§ Your instructions: Transcribe, without alteration, the line that includes "- [ ] Selectors" and each line after it until the records end, omitting all that precede it.

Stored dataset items
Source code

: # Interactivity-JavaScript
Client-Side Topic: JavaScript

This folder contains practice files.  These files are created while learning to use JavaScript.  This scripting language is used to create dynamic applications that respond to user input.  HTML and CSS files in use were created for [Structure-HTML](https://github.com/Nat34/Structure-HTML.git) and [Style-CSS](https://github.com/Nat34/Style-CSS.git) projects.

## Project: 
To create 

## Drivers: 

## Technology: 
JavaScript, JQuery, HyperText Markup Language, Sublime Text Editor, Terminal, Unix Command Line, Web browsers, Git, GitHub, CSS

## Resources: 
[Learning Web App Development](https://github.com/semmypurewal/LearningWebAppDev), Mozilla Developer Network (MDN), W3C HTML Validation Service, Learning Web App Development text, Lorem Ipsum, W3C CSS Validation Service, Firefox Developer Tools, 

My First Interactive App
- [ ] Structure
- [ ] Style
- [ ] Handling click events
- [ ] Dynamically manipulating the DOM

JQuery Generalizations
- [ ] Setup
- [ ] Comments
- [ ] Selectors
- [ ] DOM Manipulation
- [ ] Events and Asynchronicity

§ Answer area:
- [ ] Selectors
- [ ] DOM Manipulation
- [ ] Events and Asynchronicity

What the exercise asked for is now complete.